Bascot de Mauléon, man-at-arms, relating the skills of men of the Free Companies to Jean Froissart, fourteenth-century French chronicler
Character List
*Sir Thomas Blackstone
*Christiana, Lady Blackstone
*Henry: Blackstone and Christiana’s son
*Agnes: Blackstone and Christiana’s daughter
Thomas Blackstone’s men
*Sir Gilbert Killbere
*Gaillard: Blackstone’s Norman captain
*Meulon: Blackstone’s Norman captain
*John Jacob: Blackstone’s captain
*Perinne: wall builder and soldier
*Elfred: master of archers and bowyer
*Will Longdon: centenar and veteran archer
*Jack Halfpenny: archer
*Robert Thurgood: archer
German knights
*Werner von Lienhard
*Conrad von Groitsch
*Siegfried Mertens
Gascon knights and men-at-arms
Jean de Grailly: Captal de Buch, Gascon lord and English ally
*Beyard: Jean de Grailly’s captain
Gaston Phoebus: Count of Foix
French knights
John, Lord of Hangest: French protector of the French royal family at Meaux
Loys de Chamby: French knight at the siege of Meaux
Bascot de Mauléon: fought with the Captal in Prussia and then at Meaux
*Sir Marcel de Lorris: minor French lord, mentor to Henry Blackstone
English noblemen, knights and squires
Henry of Grosmont, Duke of Lancaster
Ralph de Ferrers: English Captain of Calais 1358–61
Sir Gilbert Chastelleyn: knight of Edward III’s royal household
Stephen Cusington: Edward III’s representative.
*Roger Hollings: a squire
*Samuel Cracknell: messenger, sergeant-at-arms.
*Lord Robert de Marcouf
*Sir Robert de Montagu
English rulers
King Edward III of England
Edward of Woodstock, Prince of Wales
Isabella of France (Isabella the Fair), dowager Queen of England
French rulers
King John II (the Good) of France
The Dauphin: the French King’s son and heir
The Duchess of Normandy: the Dauphin’s wife
Charles, King of Navarre: claimant to the French throne, King John’s son-in-law
Philip of Navarre: Charles of Navarre’s brother.

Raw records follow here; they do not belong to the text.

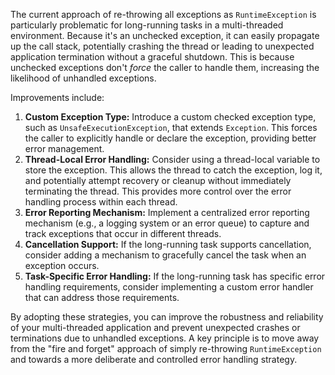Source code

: The current approach of re-throwing all exceptions as `RuntimeException` is particularly problematic for long-running tasks in a multi-threaded environment. Because it's an unchecked exception, it can easily propagate up the call stack, potentially crashing the thread or leading to unexpected application termination without a graceful shutdown.  This is because unchecked exceptions don't *force* the caller to handle them, increasing the likelihood of unhandled exceptions.

Improvements include:

1. **Custom Exception Type:** Introduce a custom checked exception type, such as `UnsafeExecutionException`, that extends `Exception`.  This forces the caller to explicitly handle or declare the exception, providing better error management.
2. **Thread-Local Error Handling:**  Consider using a thread-local variable to store the exception. This allows the thread to catch the exception, log it, and potentially attempt recovery or cleanup without immediately terminating the thread. This provides more control over the error handling process within each thread.
3. **Error Reporting Mechanism:** Implement a centralized error reporting mechanism (e.g., a logging system or an error queue) to capture and track exceptions that occur in different threads.
4. **Cancellation Support:** If the long-running task supports cancellation, consider adding a mechanism to gracefully cancel the task when an exception occurs.
5. **Task-Specific Error Handling:**  If the long-running task has specific error handling requirements, consider implementing a custom error handler that can address those requirements.

By adopting these strategies, you can improve the robustness and reliability of your multi-threaded application and prevent unexpected crashes or terminations due to unhandled exceptions.  A key principle is to move away from the "fire and forget" approach of simply re-throwing `RuntimeException` and towards a more deliberate and controlled error handling strategy.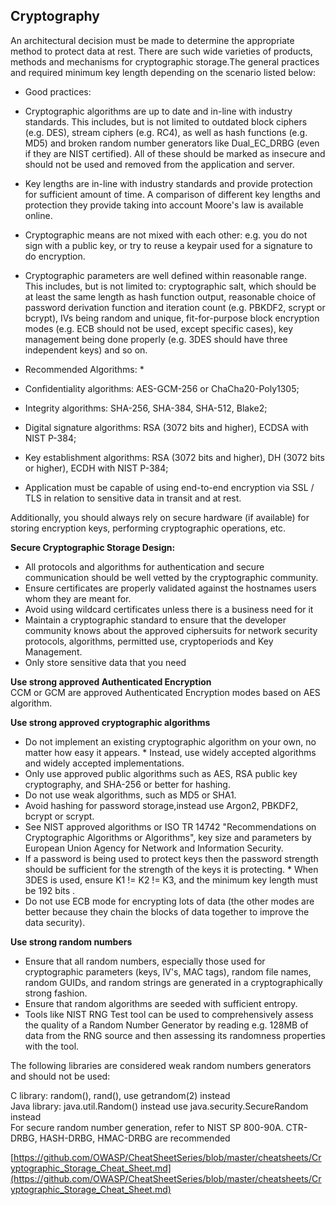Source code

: ## Cryptography	

An architectural decision must be made to determine the appropriate method to protect data at rest. There are such wide varieties of products, methods and mechanisms for cryptographic storage.The general practices and required minimum key length depending on the scenario listed below: 

 
* Good practices:

 * Cryptographic algorithms are up to date and in-line with industry standards. This includes, but is not limited to outdated block ciphers (e.g. DES), stream ciphers (e.g. RC4), as well as hash functions (e.g. MD5) and broken random number generators like Dual_EC_DRBG (even if they are NIST certified). All of these should be marked as insecure and should not be used and removed from the application and server.
 * Key lengths are in-line with industry standards and provide protection for sufficient amount of time. A comparison of different key lengths and protection they provide taking into account Moore's law is available online.
 * Cryptographic means are not mixed with each other: e.g. you do not sign with a public key, or try to reuse a keypair used for a signature to do encryption.
 * Cryptographic parameters are well defined within reasonable range. This includes, but is not limited to: cryptographic salt, which should be at least the same length as hash function output, reasonable choice of password derivation function and iteration count (e.g. PBKDF2, scrypt or bcrypt), IVs being random and unique, fit-for-purpose block encryption modes (e.g. ECB should not be used, except specific cases), key management being done properly (e.g. 3DES should have three independent keys) and so on.
 
* Recommended Algorithms: *
 * Confidentiality algorithms: AES-GCM-256 or ChaCha20-Poly1305;
 * Integrity algorithms: SHA-256, SHA-384, SHA-512, Blake2;
 * Digital signature algorithms: RSA (3072 bits and higher), ECDSA with NIST P-384;
 * Key establishment algorithms: RSA (3072 bits and higher), DH (3072 bits or higher), ECDH with NIST P-384;
 * Application must be capable of using end-to-end encryption via SSL / TLS in relation to sensitive data in transit and at rest.

Additionally, you should always rely on secure hardware (if available) for storing encryption keys, performing cryptographic operations, etc.


**Secure Cryptographic Storage Design:** 

 * All protocols and algorithms for authentication and secure communication should be well vetted by the cryptographic community. 
 * Ensure certificates are properly validated against the hostnames users  whom they are meant for. 
 * Avoid using wildcard certificates unless there is a business need for it 
 * Maintain a cryptographic standard to ensure that the developer community knows about the approved ciphersuits for network security protocols, algorithms, permitted use, cryptoperiods and Key Management. 
 * Only store sensitive data that you need 

**Use strong approved Authenticated Encryption**		
CCM or GCM are approved Authenticated Encryption modes based on AES algorithm. 

**Use strong approved cryptographic algorithms** 

* Do not implement an existing cryptographic algorithm on your own, no matter how easy it appears. * Instead, use widely accepted algorithms and widely accepted implementations.  
* Only use approved public algorithms such as AES, RSA public key cryptography, and SHA-256 or better for hashing. 
* Do not use weak algorithms, such as MD5 or SHA1. 
* Avoid hashing for password storage,instead use Argon2, PBKDF2, bcrypt or scrypt.  
* See NIST approved algorithms or ISO TR 14742 "Recommendations on Cryptographic Algorithms or Algorithms", key size and parameters by  European Union Agency for Network and Information Security.  
* If a password is being used to protect keys then the password strength should be sufficient for the strength of the keys it is protecting.  * When 3DES is used, ensure K1 != K2 != K3, and the minimum key length must be 192 bits .  
* Do not use ECB mode for encrypting lots of data (the other modes are better because they chain the blocks of data together to improve the data security).

**Use strong random numbers**	

 * Ensure that all random numbers, especially those used for cryptographic parameters (keys, IV's, MAC tags), random file names, random GUIDs, and random strings are generated in a cryptographically strong fashion. 
 * Ensure that random algorithms are seeded with sufficient entropy. 
 * Tools like NIST RNG Test tool can be used to comprehensively assess the quality of a Random Number Generator by 
reading e.g. 128MB of data from the RNG source and then assessing its randomness properties with the tool. 

The following libraries are considered weak random numbers generators and should not be used: 

C library: random(), rand(), use getrandom(2) instead		
Java library: java.util.Random() instead use java.security.SecureRandom instead		
For secure random number generation, refer to NIST SP 800-90A. CTR-DRBG, HASH-DRBG, HMAC-DRBG are recommended


[https://github.com/OWASP/CheatSheetSeries/blob/master/cheatsheets/Cryptographic_Storage_Cheat_Sheet.md](https://github.com/OWASP/CheatSheetSeries/blob/master/cheatsheets/Cryptographic_Storage_Cheat_Sheet.md)
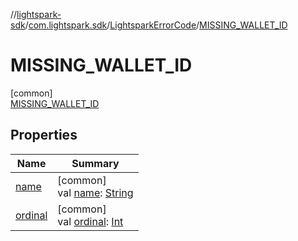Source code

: //[lightspark-sdk](../../../../index.md)/[com.lightspark.sdk](../../index.md)/[LightsparkErrorCode](../index.md)/[MISSING_WALLET_ID](index.md)

# MISSING_WALLET_ID

[common]\
[MISSING_WALLET_ID](index.md)

## Properties

| Name | Summary |
|---|---|
| [name](../../../com.lightspark.sdk.model/-transaction/-type/-u-n-k-n-o-w-n/index.md#-372974862%2FProperties%2F-962664521) | [common]<br>val [name](../../../com.lightspark.sdk.model/-transaction/-type/-u-n-k-n-o-w-n/index.md#-372974862%2FProperties%2F-962664521): [String](https://kotlinlang.org/api/latest/jvm/stdlib/kotlin/-string/index.html) |
| [ordinal](../../../com.lightspark.sdk.model/-transaction/-type/-u-n-k-n-o-w-n/index.md#-739389684%2FProperties%2F-962664521) | [common]<br>val [ordinal](../../../com.lightspark.sdk.model/-transaction/-type/-u-n-k-n-o-w-n/index.md#-739389684%2FProperties%2F-962664521): [Int](https://kotlinlang.org/api/latest/jvm/stdlib/kotlin/-int/index.html) |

Italian noblemen, knights, clerics, merchant and servants
Galeazzo Visconti: ruler of Milan
Bernabò Visconti: ruler of Milan
Marquis de Montferrat: Piedmontese nobleman
Pancio de Controne: physician to Edward III’s father.
*Niccolò Torellini: Florentine priest
*Paolo: Torellini’s servant
*Fra Stefano Caprini: Knight of the Tau
*Brother Bertrand: monk
*Oliviero Dantini: silk merchant of Lucca
English physician
Master Lawrence of Canterbury: Queen Isabella’s physician.
Mayor of Meaux
Jehan de Soulez
Leader of the Jacquerie uprising
Guillaume Cale
* Indicates fictional characters
Map
Part 1
City of Spears
1
The screams echoing down the stone walls sounded as if souls were being cast into the devil’s fire pit. Mercenaries hurled burning torches into buildings and cut down those who tried to escape. The town was aflame and its citizens had no chance of survival against the invaders who had descended from the mountains like a river of blood. The mixed force of German and Hungarian killers hurled aside the flimsy defences. Small knots of men tried to defend their homes but were overwhelmed. Some were hamstrung and forced to watch the violation and murder of their families. The horror made men beg for a quick death. None was given.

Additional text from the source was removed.